Forum Moderators: coopster & phranque

Message Too Old, No Replies

A Close to perfect .htaccess ban list

         

toolman

3:30 am on Oct 23, 2001 (gmt 0)

WebmasterWorld Senior Member 10+ Year Member



Here's the latest rendition of my favorite ongoing artwork....my beloved .htaccess file. I've become quite fond of my little buddy, the .htaccess file, and I love the power it allows me to exclude vermin, pestoids and undesirable entities from my web sites

Gorufu, littleman, Air, SugarKane? You guys see any errors or better ways to do this....anybody got a bot to add....before I stick this in every site I manage.

Feel free to use this on your own site and start blocking bots too.

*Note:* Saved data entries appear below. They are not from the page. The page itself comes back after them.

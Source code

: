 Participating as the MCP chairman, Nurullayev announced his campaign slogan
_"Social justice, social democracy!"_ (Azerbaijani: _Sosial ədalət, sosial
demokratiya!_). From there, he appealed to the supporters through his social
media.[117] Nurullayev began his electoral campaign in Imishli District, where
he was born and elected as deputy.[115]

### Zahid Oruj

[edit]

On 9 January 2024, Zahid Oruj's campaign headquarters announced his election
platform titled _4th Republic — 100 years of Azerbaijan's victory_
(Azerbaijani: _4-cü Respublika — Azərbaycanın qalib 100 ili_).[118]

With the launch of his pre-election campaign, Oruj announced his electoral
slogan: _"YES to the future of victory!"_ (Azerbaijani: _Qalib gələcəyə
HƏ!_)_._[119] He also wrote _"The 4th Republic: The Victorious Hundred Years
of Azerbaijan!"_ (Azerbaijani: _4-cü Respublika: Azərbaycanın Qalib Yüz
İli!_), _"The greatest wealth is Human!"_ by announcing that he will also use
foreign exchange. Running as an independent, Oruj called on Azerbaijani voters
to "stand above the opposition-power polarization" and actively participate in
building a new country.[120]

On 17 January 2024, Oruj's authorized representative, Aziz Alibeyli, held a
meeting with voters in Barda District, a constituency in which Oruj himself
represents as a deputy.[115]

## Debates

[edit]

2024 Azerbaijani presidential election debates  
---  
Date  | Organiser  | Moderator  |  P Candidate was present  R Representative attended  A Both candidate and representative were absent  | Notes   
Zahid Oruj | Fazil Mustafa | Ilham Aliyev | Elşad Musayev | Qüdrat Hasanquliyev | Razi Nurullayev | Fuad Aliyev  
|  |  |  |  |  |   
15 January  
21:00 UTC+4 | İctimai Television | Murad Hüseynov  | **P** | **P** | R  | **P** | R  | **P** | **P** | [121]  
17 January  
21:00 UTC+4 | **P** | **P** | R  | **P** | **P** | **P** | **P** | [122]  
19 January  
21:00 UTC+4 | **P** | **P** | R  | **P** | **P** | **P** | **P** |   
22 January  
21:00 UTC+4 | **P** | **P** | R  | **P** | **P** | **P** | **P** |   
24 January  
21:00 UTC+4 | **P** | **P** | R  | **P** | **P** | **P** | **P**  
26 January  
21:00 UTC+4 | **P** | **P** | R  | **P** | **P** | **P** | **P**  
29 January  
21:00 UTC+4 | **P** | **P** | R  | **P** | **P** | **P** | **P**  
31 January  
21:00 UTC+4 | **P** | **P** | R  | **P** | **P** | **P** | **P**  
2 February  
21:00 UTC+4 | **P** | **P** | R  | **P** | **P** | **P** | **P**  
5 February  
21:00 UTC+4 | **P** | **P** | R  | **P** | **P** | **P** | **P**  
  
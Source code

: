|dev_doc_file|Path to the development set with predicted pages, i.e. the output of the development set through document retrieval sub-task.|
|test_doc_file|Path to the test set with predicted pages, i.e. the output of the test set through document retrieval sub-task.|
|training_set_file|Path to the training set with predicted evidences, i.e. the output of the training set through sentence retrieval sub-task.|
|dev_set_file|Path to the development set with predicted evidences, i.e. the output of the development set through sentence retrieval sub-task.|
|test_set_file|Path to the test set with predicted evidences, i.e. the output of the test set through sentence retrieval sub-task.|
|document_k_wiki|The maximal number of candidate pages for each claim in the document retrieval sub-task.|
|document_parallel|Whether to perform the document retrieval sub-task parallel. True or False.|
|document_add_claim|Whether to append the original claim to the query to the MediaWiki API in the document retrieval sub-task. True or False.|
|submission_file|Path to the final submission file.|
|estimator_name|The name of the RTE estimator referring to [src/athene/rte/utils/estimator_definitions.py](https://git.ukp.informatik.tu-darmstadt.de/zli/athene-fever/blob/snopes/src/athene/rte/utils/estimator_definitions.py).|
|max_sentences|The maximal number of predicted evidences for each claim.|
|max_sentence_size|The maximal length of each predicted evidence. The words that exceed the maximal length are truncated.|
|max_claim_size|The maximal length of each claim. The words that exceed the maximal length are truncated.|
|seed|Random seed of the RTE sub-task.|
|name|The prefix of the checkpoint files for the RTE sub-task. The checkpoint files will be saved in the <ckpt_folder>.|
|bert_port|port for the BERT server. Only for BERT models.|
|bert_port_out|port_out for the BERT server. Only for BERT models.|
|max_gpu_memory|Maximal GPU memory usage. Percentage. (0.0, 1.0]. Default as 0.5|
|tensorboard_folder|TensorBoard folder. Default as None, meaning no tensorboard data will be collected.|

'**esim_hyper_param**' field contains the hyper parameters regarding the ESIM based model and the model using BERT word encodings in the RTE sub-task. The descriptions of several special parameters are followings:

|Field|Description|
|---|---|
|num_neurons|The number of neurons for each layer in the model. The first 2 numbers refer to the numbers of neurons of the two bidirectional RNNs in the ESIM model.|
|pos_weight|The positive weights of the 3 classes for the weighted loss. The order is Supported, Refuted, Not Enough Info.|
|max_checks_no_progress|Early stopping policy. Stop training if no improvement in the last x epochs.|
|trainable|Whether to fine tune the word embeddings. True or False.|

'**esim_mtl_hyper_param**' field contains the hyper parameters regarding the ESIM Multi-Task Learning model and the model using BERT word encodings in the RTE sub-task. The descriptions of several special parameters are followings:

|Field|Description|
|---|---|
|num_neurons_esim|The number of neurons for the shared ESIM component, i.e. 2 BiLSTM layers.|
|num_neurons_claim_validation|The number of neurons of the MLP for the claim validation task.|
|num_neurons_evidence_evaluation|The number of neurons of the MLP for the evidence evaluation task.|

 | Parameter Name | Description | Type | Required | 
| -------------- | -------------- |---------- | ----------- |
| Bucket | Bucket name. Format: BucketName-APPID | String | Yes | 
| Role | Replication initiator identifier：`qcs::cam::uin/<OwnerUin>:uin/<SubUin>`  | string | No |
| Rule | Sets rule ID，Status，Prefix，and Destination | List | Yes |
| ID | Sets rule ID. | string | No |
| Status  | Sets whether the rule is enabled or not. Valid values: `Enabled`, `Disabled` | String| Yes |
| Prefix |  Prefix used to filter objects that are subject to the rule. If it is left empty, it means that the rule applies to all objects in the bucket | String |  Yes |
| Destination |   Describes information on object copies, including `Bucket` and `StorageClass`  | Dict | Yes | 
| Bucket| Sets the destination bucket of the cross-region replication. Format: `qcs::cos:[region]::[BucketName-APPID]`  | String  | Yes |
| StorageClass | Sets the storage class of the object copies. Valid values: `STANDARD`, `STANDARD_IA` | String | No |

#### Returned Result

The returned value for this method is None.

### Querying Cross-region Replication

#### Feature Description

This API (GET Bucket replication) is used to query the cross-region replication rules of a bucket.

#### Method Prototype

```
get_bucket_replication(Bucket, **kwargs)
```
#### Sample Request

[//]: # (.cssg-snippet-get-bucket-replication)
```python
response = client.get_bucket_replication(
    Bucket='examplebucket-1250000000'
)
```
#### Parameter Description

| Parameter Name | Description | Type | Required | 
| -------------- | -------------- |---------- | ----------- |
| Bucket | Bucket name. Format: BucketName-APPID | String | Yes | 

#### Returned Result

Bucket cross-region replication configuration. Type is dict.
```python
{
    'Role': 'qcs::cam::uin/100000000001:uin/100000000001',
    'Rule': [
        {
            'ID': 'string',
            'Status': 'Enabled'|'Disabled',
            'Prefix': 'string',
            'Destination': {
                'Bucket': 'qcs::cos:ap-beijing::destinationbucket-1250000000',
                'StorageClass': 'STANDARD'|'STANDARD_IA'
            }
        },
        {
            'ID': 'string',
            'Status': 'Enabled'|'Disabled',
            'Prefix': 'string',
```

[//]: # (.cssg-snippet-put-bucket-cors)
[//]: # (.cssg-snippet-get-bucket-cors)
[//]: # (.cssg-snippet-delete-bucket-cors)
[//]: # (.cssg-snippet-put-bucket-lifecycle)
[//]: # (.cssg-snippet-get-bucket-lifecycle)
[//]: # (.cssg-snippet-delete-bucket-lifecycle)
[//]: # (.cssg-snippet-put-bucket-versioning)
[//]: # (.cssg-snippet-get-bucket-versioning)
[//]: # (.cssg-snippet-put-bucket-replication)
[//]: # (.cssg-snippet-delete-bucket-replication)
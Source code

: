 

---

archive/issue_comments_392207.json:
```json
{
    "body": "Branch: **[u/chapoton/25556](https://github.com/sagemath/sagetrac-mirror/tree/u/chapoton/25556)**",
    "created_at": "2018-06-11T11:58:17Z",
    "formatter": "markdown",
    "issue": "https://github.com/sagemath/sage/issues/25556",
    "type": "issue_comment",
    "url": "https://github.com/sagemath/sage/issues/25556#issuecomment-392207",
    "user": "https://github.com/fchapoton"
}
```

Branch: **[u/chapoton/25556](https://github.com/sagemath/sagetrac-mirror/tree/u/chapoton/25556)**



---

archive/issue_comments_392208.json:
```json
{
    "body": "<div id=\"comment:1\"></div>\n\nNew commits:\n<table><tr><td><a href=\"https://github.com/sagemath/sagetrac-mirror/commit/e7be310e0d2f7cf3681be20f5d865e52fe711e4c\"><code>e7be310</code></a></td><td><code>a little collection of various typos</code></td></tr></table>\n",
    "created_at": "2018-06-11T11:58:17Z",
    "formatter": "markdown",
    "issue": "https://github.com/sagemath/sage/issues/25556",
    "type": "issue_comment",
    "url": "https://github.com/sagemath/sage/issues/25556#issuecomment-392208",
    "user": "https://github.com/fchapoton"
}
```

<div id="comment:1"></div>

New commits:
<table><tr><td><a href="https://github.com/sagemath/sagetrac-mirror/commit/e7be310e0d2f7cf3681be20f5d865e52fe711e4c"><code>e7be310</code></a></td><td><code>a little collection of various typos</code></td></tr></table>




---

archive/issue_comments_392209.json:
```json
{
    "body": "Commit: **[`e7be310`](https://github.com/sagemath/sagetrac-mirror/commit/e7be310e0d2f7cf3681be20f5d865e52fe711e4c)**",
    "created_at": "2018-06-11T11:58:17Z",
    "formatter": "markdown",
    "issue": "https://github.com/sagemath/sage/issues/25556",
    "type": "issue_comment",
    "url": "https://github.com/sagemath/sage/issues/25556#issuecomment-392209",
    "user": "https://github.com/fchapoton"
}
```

(the top part is left out)

<Files .htaccess>
deny from all
</Files>
RewriteEngine on
RewriteBase /
RewriteCond %{HTTP_USER_AGENT} ^EmailSiphon [OR]
RewriteCond %{HTTP_USER_AGENT} ^EmailWolf [OR]
RewriteCond %{HTTP_USER_AGENT} ^ExtractorPro [OR]
RewriteCond %{HTTP_USER_AGENT} ^Mozilla.*NEWT [OR]
RewriteCond %{HTTP_USER_AGENT} ^Crescent [OR]
RewriteCond %{HTTP_USER_AGENT} ^CherryPicker [OR]
RewriteCond %{HTTP_USER_AGENT} ^[Ww]eb[Bb]andit [OR]
RewriteCond %{HTTP_USER_AGENT} ^WebEMailExtrac.* [OR]
RewriteCond %{HTTP_USER_AGENT} ^NICErsPRO [OR]
RewriteCond %{HTTP_USER_AGENT} ^Teleport [OR]
RewriteCond %{HTTP_USER_AGENT} ^Zeus.*Webster [OR]
RewriteCond %{HTTP_USER_AGENT} ^Microsoft.URL [OR]
RewriteCond %{HTTP_USER_AGENT} ^Wget [OR]
RewriteCond %{HTTP_USER_AGENT} ^LinkWalker [OR]
RewriteCond %{HTTP_USER_AGENT} ^sitecheck.internetseer.com [OR]
RewriteCond %{HTTP_USER_AGENT} ^ia_archiver [OR]
RewriteCond %{HTTP_USER_AGENT} ^DIIbot [OR]
RewriteCond %{HTTP_USER_AGENT} ^psbot [OR]
RewriteCond %{HTTP_USER_AGENT} ^EmailCollector
RewriteRule ^.* - [F]
RewriteCond %{HTTP_REFERER} ^http://www.iaea.org$
RewriteRule !^http://[^/.]\.your-site.com.* - [F]

Edge

2:09 pm on Sep 21, 2002 (gmt 0)

WebmasterWorld Senior Member 10+ Year Member Top Contributors Of The Month



When Frontpage first accesses a web site, the file _vti_inf.hmtl is requested. I set up a trap script via. SSI in the html file (_vti_inf.hmtl), search for trap.pl on webmaster world.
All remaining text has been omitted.